Chapman worked with Principal Richard Roder to recruit a team of teachers to address the issue because they know the school best and can recommend strategies tailored to its specific environment. Among the team members were Cristina Ayala, a seventh-grade science teacher, Matthew Ogle, dean, Nicholas Pantaleo, an eighth-grade math teacher, Devon Ray, the school’s physical education teacher and Kara Stevens, assistant principal. The goal: design a proactive plan to improve hallway and stairway transitions, instead of constantly reacting to issues.

What started as a Turnaround initiative, quickly became something the teachers themselves owned. The Turnaround team of Adrienne Haskell, Jahkia Sanders, Tom Gambardella and Chapman shifted from leaders to facilitators and finally thought partners.

“It was amazing to watch the teacher leaders take ownership over this work,” said Sharon. “When they realized they needed student and colleague input, they came to us.

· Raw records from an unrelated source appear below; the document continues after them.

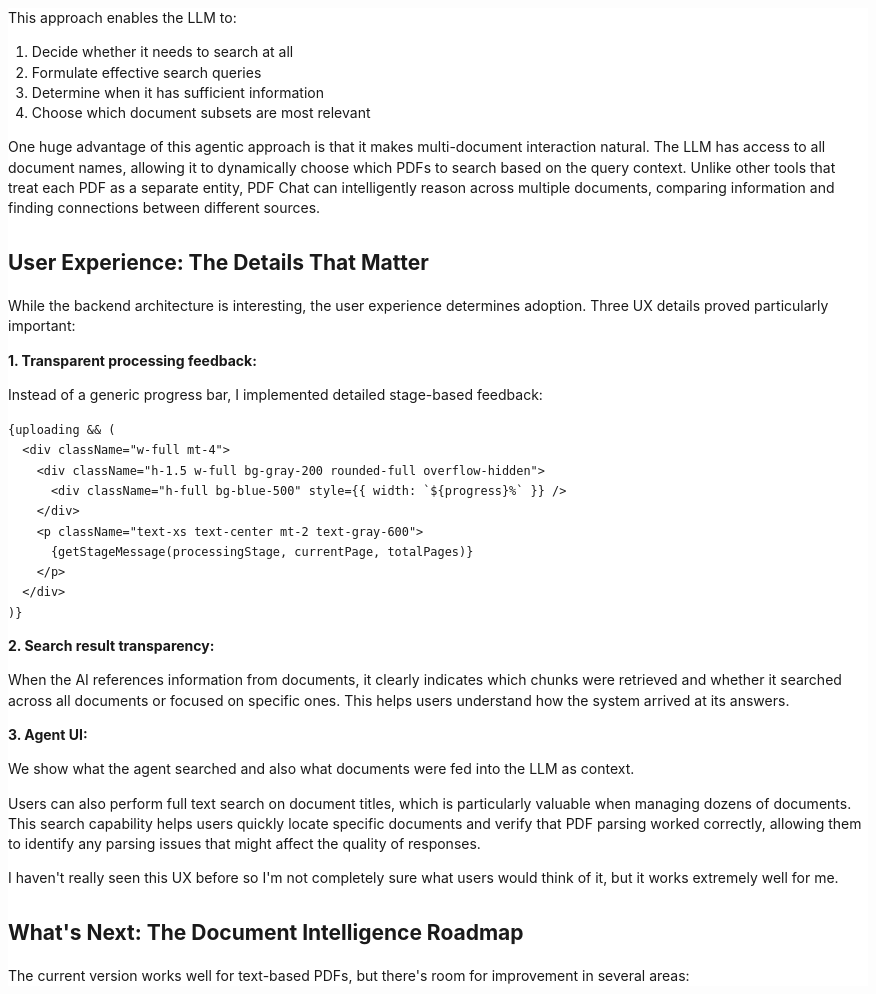 This approach enables the LLM to:
1. Decide whether it needs to search at all
2. Formulate effective search queries
3. Determine when it has sufficient information
4. Choose which document subsets are most relevant

One huge advantage of this agentic approach is that it makes multi-document interaction natural. The LLM has access to all document names, allowing it to dynamically choose which PDFs to search based on the query context. Unlike other tools that treat each PDF as a separate entity, PDF Chat can intelligently reason across multiple documents, comparing information and finding connections between different sources.

## User Experience: The Details That Matter

While the backend architecture is interesting, the user experience determines adoption. Three UX details proved particularly important:

**1. Transparent processing feedback:**

Instead of a generic progress bar, I implemented detailed stage-based feedback:

```tsx
{uploading && (
  <div className="w-full mt-4">
    <div className="h-1.5 w-full bg-gray-200 rounded-full overflow-hidden">
      <div className="h-full bg-blue-500" style={{ width: `${progress}%` }} />
    </div>
    <p className="text-xs text-center mt-2 text-gray-600">
      {getStageMessage(processingStage, currentPage, totalPages)}
    </p>
  </div>
)}
```
**2. Search result transparency:**

When the AI references information from documents, it clearly indicates which chunks were retrieved and whether it searched across all documents or focused on specific ones. This helps users understand how the system arrived at its answers.

**3. Agent UI:**

We show what the agent searched and also what documents were fed into the LLM as context. 

Users can also perform full text search on document titles, which is particularly valuable when managing dozens of documents. This search capability helps users quickly locate specific documents and verify that PDF parsing worked correctly, allowing them to identify any parsing issues that might affect the quality of responses.

I haven't really seen this UX before so I'm not completely sure what users would think of it, but it works extremely well for me.

## What's Next: The Document Intelligence Roadmap

The current version works well for text-based PDFs, but there's room for improvement in several areas:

They came up with the questions, conducted the interviews and analyzed the data themselves.”

Each teacher leader paired up with a Turnaround staff member and met with their grade level colleagues to share their thinking and gather feedback. The transition team also met monthly during the school year, for a full day in June and again in late August to develop norms and a procedure specific to each grade.

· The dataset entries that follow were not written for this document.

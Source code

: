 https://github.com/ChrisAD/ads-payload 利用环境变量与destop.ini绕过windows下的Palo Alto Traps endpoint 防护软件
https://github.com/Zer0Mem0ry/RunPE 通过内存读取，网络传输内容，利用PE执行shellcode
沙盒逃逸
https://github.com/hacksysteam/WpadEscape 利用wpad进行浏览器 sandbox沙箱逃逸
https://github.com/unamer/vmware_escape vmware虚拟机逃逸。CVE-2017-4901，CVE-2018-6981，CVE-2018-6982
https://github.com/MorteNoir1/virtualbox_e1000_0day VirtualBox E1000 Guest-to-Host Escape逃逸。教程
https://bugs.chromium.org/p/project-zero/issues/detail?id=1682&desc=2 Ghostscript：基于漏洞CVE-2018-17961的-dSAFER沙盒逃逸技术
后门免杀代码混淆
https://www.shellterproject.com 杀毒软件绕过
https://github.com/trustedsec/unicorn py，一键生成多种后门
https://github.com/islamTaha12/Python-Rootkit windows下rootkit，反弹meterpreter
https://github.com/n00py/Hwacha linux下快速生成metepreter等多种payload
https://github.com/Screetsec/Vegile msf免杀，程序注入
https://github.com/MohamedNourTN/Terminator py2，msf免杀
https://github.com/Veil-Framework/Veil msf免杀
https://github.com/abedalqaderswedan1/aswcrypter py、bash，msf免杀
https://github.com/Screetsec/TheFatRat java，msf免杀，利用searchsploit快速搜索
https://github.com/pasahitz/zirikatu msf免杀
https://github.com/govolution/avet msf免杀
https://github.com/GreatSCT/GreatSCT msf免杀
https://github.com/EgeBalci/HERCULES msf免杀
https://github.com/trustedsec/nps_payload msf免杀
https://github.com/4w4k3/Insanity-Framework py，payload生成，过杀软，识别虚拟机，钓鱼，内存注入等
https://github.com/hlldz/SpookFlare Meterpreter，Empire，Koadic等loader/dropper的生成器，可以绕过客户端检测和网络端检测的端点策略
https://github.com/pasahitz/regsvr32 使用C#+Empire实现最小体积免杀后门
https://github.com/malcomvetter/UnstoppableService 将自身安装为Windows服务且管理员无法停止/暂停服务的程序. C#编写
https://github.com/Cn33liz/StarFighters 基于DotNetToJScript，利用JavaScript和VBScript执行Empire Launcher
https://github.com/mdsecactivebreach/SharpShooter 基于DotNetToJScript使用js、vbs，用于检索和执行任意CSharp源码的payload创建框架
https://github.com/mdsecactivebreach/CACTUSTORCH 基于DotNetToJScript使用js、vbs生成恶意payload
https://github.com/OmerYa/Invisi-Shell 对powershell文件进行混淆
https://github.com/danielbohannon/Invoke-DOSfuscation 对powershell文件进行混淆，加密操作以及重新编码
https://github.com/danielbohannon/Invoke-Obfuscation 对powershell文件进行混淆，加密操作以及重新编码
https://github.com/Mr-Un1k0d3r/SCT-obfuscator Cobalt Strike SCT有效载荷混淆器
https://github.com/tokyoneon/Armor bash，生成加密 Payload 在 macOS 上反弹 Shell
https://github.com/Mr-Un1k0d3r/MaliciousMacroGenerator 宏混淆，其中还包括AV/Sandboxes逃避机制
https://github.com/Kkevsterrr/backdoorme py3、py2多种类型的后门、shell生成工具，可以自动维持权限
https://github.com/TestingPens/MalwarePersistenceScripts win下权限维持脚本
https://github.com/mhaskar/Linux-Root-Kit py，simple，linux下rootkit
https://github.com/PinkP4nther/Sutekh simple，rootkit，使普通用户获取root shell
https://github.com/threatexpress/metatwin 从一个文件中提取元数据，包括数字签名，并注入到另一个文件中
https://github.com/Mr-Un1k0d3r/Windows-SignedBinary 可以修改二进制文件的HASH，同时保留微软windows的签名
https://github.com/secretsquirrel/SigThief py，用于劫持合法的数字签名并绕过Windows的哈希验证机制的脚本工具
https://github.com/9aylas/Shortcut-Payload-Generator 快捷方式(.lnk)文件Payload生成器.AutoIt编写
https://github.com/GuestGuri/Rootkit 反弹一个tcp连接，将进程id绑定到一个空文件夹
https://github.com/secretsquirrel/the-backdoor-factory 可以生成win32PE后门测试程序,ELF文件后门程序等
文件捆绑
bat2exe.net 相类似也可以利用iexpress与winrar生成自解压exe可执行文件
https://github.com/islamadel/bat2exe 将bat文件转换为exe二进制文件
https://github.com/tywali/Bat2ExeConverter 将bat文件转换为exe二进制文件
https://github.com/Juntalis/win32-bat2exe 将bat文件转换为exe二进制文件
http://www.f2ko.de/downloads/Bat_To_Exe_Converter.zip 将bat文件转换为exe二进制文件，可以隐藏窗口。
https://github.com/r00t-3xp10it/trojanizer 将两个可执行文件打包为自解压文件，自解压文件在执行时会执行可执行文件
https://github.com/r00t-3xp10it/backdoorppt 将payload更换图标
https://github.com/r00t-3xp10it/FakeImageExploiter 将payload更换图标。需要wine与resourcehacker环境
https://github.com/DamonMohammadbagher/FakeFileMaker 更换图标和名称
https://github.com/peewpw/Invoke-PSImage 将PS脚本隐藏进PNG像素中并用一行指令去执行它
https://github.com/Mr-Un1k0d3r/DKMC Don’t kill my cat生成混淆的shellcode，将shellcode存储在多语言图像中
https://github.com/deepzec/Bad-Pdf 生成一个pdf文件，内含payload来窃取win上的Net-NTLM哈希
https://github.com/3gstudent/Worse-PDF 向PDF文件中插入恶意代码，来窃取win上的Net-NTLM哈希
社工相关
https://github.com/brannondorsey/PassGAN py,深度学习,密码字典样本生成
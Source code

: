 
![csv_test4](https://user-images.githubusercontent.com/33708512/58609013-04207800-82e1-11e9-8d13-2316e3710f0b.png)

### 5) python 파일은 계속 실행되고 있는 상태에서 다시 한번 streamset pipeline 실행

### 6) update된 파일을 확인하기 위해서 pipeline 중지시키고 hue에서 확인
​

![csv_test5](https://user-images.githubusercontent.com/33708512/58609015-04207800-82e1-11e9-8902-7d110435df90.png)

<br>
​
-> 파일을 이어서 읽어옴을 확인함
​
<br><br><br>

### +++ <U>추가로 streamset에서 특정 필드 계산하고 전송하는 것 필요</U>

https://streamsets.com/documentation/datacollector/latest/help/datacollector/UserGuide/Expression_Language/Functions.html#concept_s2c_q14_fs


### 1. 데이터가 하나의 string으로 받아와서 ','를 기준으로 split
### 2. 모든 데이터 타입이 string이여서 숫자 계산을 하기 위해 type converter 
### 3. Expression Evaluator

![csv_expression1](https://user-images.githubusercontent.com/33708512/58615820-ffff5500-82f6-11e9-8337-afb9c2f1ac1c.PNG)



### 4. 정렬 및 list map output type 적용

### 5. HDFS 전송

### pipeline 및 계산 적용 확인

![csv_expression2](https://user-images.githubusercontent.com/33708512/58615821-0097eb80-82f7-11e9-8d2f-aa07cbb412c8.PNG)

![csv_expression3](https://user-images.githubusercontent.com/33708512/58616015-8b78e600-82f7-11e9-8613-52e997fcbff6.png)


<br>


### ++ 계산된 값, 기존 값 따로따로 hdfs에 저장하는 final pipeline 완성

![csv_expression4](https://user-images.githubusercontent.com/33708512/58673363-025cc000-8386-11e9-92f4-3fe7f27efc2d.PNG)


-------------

The team followed a strategy called ESPMR. They worked with teachers to explain the reason for needing a transition plan, specify student behaviors for smooth transitions, practice these behaviors, monitor students using the strategy and then review the strategy.

Before the first day of school, the transition team trained all staff at Queens United. They established clear guidelines for where classes would line up and how students would walk in the halls. They then practiced how transitions would look before students arrived. As a result of all this hard work, the first day of the 2017-18 school year was the best opening Queens United has ever seen. Transitions were seamless and hallways were calm and quiet.

Hallway transitions may seem like a minor thing to spend so much time on, but they set the tone for the whole school. Students are less likely to be triggered because the procedures they have learned help them remain calm moving from one classroom to another. This means teachers are spending less time helping students to settle down at the start of a period and more time on teaching. Queen United Middle School is on the road to fostering a safe, supportive learning environment.